7. Selon les éléments de preuve, les katars ont cessé d’être couramment utilisés au 19e siècle. De façon générale, les katars étaient utilisés dans les combats rapprochés au corps à corps et étaient efficaces pour percer les armures7 . Les parties conviennent que le couteau en cause est un couteau ancien. De plus, l’ASFC n’a pas contesté l’affirmation de M. Taylor selon laquelle pour qu’un katar soit utilisé dans une bataille ou dans tout type de combat, il doit être fixé au poignet et à l’avant-bras au moyen de courroies ou de fixations8 .

8. Le 21 août 2008, l’ASFC a déposé le couteau en cause comme pièce.

ANALYSE

9. Voici des extraits des dispositions législatives et réglementaires pertinentes dans le présent appel.

10. Le paragraphe 136(1) du Tarif des douanes prévoit ce qui suit :

The importation of goods of tariff item No. 9897.00.00, 9898.00.00 or 9899.00.00 is prohibited.

L’importation des marchandises des nos tarifaires 9897.00.00, 9898.00.00 ou 9899.00.00 est interdite.

11. Le numéro tarifaire 9898.00.00 prévoit en partie ce qui suit :

Firearms, prohibited weapons, restricted weapons, prohibited devices, prohibited ammunition and components or parts designed exclusively for use in the manufacture of or assembly into automatic firearms, in this tariff item referred to as prohibited goods . . . .
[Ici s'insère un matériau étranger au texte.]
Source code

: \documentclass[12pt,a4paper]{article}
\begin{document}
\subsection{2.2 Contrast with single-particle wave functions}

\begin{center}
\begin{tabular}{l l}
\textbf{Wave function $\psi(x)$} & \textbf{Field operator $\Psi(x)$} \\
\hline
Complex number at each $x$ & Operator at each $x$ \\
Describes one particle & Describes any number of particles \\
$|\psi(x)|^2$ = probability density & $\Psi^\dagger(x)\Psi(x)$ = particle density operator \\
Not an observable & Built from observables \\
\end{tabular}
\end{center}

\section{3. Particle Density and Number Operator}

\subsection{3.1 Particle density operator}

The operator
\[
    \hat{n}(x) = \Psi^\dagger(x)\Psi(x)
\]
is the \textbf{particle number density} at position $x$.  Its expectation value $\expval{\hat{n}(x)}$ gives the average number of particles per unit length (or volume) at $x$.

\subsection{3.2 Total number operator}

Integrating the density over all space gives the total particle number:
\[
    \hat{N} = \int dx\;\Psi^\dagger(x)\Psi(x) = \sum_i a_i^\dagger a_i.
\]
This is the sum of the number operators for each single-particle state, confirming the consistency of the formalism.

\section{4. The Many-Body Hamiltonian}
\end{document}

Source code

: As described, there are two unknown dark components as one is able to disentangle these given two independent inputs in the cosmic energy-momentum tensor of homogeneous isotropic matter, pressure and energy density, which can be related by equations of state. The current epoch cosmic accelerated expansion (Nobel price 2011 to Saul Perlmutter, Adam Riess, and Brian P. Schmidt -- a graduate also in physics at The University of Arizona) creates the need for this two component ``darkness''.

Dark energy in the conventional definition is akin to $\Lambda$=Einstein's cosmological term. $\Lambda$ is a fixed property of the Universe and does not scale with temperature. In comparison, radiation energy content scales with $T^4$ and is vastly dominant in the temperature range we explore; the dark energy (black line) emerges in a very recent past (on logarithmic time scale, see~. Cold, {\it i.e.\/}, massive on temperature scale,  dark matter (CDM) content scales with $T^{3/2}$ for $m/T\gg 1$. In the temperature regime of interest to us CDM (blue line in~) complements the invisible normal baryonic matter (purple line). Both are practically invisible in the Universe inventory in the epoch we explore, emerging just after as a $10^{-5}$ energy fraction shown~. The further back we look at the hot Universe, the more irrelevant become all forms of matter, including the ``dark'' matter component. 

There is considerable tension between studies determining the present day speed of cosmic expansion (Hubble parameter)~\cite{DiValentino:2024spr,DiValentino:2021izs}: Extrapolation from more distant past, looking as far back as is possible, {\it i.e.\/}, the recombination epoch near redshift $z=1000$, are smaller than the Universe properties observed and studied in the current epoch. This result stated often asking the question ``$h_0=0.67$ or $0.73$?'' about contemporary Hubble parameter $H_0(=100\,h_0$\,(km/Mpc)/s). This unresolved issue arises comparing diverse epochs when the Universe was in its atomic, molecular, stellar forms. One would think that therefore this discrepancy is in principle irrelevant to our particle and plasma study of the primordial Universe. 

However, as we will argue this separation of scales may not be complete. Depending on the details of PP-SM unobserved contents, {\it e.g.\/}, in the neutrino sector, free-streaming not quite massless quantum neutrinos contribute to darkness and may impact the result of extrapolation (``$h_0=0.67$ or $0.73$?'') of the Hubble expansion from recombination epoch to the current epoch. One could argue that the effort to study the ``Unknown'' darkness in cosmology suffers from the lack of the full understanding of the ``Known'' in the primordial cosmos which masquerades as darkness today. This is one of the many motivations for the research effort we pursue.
Armes à feu, armes prohibées, armes à autorisation restreinte, dispositifs prohibés, munitions prohibées et éléments ou pièces conçus exclusivement pour être utilisés dans la fabrication ou l’assemblage d’armes automatiques, désignés comme « marchandises prohibées » au présent numéro tarifaire, [...]

For the purposes of this tariff item,

Pour l’application du présent numéro tarifaire :

. . . 

[...]

(b) “automatic firearm”, “licence”, “prohibited ammunition”, “prohibited device”, “prohibited firearm”, prohibited weapon, restricted firearm and “restricted weapon” have the same meanings as in subsection 84(1) of the Criminal Code . . . .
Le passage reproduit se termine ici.